TASK ITEM: Go through the data and report each line that holds the string "mcmd".
━━━━━━━━━━━━━━━━━━━━━━━━━━━━━━
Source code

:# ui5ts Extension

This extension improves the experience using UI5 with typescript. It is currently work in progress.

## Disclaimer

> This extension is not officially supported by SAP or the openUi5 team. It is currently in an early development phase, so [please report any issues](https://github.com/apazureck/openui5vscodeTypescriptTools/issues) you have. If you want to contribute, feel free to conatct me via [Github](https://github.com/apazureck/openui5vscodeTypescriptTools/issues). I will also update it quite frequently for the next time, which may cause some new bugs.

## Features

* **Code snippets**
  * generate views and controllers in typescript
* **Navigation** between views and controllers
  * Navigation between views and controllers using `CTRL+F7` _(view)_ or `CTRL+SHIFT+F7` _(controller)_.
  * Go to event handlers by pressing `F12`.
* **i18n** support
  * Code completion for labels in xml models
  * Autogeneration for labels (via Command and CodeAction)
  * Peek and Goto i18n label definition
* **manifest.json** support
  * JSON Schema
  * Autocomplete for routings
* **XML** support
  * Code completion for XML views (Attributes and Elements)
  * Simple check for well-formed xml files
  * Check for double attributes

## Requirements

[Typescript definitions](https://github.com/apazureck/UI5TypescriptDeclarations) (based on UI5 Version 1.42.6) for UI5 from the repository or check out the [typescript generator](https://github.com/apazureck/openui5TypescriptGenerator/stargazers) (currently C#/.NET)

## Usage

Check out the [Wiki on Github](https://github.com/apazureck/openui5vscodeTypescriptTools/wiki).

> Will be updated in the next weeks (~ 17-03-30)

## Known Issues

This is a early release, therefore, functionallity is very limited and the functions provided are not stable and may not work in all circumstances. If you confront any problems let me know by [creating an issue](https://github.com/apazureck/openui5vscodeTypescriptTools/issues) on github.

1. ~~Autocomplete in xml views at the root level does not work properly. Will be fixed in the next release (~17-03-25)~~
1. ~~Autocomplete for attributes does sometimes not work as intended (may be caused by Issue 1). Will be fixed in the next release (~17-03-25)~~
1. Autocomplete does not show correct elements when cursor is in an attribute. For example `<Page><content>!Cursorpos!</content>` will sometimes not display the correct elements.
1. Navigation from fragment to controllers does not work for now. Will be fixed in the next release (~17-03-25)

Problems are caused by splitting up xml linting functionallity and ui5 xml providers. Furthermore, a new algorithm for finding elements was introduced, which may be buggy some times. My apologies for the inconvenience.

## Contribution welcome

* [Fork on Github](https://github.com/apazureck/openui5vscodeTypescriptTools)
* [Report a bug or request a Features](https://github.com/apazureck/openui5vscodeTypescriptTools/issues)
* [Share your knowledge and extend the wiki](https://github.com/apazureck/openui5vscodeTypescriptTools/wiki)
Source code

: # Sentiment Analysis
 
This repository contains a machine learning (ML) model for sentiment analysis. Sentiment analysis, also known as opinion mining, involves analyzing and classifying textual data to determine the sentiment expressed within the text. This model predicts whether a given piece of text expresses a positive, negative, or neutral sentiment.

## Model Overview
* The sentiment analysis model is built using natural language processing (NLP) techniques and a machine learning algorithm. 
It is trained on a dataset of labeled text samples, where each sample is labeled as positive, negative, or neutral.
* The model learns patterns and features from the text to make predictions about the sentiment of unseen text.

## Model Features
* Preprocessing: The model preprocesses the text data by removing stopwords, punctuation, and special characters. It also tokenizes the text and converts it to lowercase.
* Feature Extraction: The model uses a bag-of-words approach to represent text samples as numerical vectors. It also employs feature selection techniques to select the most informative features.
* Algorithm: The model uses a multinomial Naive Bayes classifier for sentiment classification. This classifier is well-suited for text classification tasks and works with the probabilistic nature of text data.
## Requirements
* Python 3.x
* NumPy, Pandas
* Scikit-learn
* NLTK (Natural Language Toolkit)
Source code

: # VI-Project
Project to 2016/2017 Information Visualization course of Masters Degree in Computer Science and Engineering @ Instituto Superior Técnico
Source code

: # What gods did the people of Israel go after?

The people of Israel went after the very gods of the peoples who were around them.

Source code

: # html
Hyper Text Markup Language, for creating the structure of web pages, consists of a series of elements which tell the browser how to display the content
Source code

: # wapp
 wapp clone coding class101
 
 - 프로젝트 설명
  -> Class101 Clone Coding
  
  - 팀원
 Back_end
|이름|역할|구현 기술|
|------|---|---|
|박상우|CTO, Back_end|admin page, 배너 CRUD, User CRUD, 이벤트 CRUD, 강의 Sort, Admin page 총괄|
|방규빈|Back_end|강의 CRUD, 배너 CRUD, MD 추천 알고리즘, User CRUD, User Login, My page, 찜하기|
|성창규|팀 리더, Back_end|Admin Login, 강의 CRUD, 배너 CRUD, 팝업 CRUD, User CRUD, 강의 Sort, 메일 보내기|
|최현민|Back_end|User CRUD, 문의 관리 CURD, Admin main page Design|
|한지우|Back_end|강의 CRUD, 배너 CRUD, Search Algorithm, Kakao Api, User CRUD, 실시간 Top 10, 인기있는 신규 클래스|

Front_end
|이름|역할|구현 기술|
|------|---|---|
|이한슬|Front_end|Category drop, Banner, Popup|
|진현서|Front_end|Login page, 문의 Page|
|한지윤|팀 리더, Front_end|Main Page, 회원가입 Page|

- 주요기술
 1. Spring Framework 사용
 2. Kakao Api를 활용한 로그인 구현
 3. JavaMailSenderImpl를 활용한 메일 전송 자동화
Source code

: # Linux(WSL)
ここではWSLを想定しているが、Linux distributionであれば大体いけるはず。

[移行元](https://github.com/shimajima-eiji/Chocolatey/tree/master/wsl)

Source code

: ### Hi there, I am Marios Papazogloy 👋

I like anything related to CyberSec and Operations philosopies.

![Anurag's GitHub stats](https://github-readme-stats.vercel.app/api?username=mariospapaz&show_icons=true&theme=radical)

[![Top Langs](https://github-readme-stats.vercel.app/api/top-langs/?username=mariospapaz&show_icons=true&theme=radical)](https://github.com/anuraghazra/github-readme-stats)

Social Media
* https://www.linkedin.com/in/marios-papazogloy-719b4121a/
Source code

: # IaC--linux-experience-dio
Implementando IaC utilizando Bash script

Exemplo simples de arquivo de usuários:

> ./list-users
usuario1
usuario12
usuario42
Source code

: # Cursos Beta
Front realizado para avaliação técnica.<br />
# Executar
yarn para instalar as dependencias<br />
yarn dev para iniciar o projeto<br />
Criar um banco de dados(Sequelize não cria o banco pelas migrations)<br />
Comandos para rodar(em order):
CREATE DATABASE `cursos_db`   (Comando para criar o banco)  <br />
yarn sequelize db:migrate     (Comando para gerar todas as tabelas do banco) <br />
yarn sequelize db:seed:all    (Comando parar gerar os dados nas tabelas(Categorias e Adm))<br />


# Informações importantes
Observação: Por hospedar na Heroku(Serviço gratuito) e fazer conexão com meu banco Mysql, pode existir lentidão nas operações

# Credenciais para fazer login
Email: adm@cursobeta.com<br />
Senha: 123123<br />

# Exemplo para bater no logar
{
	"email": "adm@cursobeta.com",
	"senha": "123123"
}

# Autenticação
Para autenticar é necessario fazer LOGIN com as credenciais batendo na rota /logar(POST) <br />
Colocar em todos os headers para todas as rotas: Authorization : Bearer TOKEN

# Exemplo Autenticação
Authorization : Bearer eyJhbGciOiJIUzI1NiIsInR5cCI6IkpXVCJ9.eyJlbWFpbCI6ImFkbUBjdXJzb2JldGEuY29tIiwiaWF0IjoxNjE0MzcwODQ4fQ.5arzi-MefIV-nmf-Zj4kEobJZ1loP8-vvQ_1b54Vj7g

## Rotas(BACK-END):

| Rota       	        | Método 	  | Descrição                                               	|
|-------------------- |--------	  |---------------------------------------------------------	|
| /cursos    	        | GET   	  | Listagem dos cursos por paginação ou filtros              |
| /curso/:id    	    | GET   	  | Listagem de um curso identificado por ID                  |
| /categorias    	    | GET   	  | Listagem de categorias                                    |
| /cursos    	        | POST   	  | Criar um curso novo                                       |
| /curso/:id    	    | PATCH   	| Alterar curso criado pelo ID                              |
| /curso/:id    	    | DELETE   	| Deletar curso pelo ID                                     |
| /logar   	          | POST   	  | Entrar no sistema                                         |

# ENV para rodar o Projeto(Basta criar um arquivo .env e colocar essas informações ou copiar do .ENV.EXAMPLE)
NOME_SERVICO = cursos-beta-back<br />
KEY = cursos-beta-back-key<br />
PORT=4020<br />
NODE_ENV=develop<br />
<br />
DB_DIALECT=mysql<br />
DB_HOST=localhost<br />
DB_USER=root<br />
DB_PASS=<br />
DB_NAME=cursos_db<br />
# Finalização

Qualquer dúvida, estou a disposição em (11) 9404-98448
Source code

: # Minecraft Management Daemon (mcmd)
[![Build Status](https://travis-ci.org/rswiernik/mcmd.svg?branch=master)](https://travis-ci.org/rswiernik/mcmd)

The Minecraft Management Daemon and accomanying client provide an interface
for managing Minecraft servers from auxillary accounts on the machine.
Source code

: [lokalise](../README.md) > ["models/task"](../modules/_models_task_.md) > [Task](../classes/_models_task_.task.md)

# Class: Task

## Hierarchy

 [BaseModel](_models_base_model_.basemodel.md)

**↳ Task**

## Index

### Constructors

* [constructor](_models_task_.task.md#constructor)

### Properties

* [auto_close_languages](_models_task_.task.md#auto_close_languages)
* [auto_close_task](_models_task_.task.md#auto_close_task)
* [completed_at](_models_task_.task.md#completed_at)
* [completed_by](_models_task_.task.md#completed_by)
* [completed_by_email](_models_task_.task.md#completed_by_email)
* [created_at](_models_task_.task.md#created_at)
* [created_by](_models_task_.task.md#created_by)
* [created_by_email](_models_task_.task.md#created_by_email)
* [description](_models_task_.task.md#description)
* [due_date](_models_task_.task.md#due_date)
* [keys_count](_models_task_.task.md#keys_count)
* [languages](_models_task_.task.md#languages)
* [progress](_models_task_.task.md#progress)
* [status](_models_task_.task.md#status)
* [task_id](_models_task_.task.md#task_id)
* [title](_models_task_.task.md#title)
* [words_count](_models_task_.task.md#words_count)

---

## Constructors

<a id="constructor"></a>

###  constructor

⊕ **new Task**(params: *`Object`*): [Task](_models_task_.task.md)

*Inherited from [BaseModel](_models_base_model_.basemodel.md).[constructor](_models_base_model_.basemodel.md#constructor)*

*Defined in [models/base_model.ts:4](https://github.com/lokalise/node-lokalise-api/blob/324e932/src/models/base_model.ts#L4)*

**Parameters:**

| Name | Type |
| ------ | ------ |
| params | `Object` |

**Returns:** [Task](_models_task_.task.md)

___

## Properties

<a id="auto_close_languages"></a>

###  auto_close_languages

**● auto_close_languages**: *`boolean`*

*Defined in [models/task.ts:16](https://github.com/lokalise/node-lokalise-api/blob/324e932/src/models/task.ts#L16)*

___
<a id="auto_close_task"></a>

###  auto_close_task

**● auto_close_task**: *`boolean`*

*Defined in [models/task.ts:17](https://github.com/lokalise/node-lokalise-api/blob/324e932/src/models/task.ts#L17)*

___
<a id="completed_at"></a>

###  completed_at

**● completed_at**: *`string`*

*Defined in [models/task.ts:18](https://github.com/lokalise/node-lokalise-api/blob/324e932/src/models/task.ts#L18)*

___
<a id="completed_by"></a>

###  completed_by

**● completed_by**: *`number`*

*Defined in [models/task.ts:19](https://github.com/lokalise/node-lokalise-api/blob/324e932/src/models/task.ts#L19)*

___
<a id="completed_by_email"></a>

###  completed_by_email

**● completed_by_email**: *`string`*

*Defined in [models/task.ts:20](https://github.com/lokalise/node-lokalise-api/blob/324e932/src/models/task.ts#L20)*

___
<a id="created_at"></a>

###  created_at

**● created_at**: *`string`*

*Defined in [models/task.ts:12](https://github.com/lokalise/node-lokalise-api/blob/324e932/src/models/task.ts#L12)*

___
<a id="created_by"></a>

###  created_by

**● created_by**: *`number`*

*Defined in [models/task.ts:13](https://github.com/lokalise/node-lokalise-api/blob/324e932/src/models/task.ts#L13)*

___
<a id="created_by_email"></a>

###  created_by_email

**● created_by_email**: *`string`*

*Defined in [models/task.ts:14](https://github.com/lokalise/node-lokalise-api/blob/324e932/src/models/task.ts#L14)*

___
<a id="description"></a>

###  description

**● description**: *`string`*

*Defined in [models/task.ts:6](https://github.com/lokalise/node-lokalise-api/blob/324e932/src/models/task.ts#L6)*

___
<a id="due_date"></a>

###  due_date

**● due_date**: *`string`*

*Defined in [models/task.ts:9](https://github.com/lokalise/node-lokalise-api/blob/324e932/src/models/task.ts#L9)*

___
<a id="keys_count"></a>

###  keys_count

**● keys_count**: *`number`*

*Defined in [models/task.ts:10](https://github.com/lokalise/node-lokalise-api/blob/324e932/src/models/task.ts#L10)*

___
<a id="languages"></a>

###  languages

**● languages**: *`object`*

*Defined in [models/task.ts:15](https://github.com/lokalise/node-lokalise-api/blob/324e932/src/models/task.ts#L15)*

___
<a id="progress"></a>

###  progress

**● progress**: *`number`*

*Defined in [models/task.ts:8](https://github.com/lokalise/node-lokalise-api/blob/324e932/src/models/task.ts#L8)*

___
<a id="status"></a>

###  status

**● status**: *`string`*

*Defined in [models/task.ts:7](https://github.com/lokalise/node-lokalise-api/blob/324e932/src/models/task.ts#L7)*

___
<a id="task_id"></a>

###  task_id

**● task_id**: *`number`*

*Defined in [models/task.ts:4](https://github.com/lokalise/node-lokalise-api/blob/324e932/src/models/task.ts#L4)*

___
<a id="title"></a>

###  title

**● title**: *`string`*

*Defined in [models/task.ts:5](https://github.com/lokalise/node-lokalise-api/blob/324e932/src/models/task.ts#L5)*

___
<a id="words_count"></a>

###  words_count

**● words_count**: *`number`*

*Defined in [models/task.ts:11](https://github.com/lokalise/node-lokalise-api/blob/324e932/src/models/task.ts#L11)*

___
━━━━━━━━━━━━━━━━━━━━━━━━━━━━━━
SOLVED PROBLEM:
: # Minecraft Management Daemon (mcmd)
[![Build Status](https://travis-ci.org/rswiernik/mcmd.svg?branch=master)](https://travis-ci.org/rswiernik/mcmd)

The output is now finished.